In short, making it to the race at all, let alone completing it, is a pretty badass feat. Here are five more reasons the UTMB is so badass:
1. A survival kit is required at the starting line
An emergency blanket. A survival whistle. Self-adhering bandages. Torches with spare batteries. Food reserves. An operational mobile phone.
Not only that, the requirements for running gear are exceptionally specific. For example, participants must have a rain jacket that has a hood and sealed seams, along with “a waterproof and breathable membrane (such as) Outdry,” according to the official UTMB website.
A hat, waterproof gloves, and waterproof overpants are also required to compete. In cold weather, race officials require extra gear such as a fleece or compressible down jacket. In hot weather, racers must have sunglasses and a hat that covers the nape of the neck.
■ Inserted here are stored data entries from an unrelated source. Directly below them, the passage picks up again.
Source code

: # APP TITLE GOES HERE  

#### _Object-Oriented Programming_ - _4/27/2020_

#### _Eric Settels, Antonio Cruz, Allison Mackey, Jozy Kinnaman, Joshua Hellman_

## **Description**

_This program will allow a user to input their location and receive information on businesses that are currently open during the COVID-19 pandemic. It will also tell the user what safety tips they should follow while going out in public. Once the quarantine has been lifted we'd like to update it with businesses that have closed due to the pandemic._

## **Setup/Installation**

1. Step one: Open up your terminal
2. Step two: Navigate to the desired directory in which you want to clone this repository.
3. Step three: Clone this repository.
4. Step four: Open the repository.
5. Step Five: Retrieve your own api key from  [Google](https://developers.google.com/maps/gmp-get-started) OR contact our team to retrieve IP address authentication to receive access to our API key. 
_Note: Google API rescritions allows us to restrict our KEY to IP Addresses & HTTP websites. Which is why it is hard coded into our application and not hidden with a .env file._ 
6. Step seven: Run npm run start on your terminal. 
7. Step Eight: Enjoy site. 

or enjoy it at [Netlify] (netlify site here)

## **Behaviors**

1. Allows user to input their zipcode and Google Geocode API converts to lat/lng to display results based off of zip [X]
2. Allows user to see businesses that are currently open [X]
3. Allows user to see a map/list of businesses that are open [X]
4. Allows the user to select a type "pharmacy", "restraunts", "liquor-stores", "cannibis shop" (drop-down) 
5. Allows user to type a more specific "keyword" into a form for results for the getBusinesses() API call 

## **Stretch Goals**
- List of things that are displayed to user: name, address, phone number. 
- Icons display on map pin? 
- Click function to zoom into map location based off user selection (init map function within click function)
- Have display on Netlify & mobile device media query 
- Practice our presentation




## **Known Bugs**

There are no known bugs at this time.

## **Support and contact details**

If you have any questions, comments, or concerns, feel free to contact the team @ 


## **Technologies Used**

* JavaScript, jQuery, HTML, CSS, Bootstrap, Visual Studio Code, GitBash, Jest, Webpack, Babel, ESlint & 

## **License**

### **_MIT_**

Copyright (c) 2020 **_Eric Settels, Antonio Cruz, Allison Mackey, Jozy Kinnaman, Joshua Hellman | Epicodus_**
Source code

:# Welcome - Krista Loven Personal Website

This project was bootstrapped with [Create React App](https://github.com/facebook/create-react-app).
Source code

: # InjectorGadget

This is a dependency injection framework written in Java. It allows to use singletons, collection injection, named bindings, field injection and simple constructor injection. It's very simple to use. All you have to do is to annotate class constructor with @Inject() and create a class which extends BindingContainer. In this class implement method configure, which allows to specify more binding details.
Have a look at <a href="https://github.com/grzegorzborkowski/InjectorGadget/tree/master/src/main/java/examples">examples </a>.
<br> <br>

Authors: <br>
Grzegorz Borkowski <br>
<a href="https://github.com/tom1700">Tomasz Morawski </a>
2. Nearly half of the racers don’t finish
Some runners simply push too hard too fast at the beginning and max out their energy reserves. Sometimes when this happens, they are unable to walk and must be airlifted off the course.
The terrain is also quite technical with a lot of loose scree and unmarked obstacles. These factors can create slip-and-fall hazards, particularly at night, that can cause injury to the runners (sometimes serious) or force them to quit early. This is a big reason why UTMB officials enforce strict rules about footwear, allowing only “sturdy, closed-toe trail-running shoes” and excluding minimalist and ultralight styles.
3. It can take up to 46.5 hours to complete
Winners typically finish in 20 to 21 hours, with the current record at 20 hours,19 minutes. For some perspective, backpackers who hike the trail typically take 9 to 12 days.
4. You run through three different countries
The course runs the entirety of the Tour du Mont Blanc trail, a multiday trekking route that’s popular among Europeans and tourists to the area, and manages to pass through France, Italy, and Switzerland.
It begins in the French town of Chamonix. From there, the course leaves civilization, winding uphill and along ridges in the rugged French Alps, before reaching the Col de la Seigne—a remote landmark on the border with Italy.
From there, participants run along the Mont-Favre ridge for a while before tackling several more grueling climbs, eventually arriving well above the clouds at the Grand Col Ferret. The 8,300-foot alpine pass is the trail’s highest peak, marking the border with Switzerland.
Finally, participants make the final stretch through the Swiss Alps before they loop back to Chamonix.
In total, the course lashes out 32,940 feet of vertical elevation gain— a total that surpasses the height of Mt. Everest.
5. Its beauty will take your breath away (if the elevation doesn’t)
It’s full of majestic vistas and mythical views. The entire route is full of surreal sights and out-of-body splendor.
Given all of that, it’s no wonder that when the race isn’t happening, the spectacular trail is one of Europe's most popular backpacking journeys.